Stored data:

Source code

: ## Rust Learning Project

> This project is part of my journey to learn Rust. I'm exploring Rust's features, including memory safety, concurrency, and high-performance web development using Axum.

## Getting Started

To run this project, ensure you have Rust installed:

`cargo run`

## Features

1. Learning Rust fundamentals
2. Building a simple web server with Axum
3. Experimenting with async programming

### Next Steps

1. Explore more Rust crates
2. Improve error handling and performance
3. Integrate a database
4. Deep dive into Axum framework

==

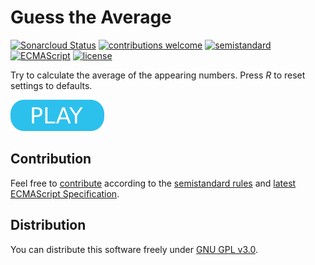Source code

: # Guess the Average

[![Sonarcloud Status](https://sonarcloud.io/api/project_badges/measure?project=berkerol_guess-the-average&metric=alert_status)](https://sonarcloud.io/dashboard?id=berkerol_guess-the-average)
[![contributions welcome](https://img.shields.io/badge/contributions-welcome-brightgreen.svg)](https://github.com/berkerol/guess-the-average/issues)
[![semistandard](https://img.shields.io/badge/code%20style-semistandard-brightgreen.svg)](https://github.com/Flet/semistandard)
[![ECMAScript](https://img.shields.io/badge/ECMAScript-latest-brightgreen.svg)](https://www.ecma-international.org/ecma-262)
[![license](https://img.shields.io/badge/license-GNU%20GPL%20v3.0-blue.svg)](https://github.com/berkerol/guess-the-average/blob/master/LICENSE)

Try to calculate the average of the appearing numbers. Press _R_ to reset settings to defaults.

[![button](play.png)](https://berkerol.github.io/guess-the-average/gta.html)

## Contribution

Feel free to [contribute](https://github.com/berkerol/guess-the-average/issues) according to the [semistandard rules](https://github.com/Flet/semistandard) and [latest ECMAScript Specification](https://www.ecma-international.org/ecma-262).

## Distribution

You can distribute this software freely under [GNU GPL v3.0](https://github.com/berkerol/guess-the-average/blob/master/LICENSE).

==

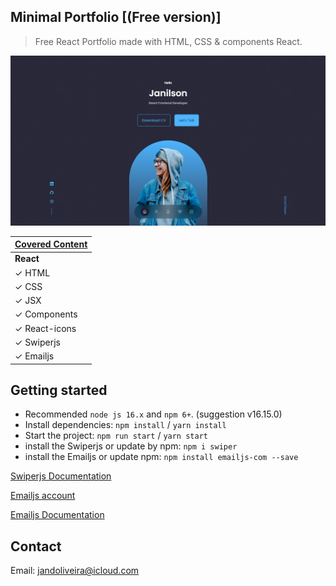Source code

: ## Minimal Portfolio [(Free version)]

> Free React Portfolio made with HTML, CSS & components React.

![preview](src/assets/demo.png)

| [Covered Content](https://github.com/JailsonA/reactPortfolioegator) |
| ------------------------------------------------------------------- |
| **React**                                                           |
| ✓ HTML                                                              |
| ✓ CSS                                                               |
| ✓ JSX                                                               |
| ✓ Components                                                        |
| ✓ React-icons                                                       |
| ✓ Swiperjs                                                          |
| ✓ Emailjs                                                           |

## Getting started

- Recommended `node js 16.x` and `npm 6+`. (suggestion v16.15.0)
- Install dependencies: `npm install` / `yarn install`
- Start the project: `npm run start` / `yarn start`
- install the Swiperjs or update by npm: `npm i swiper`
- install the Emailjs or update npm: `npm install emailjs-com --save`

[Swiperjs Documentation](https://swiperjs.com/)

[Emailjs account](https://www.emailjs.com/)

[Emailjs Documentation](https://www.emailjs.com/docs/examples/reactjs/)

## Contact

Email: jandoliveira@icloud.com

YOUR ASSIGNMENT: For every line above that holds the word "Flet", report the whole line.

ANSWER SECTION:
[![semistandard](https://img.shields.io/badge/code%20style-semistandard-brightgreen.svg)](https://github.com/Flet/semistandard)
Feel free to [contribute](https://github.com/berkerol/guess-the-average/issues) according to the [semistandard rules](https://github.com/Flet/semistandard) and [latest ECMAScript Specification](https://www.ecma-international.org/ecma-262).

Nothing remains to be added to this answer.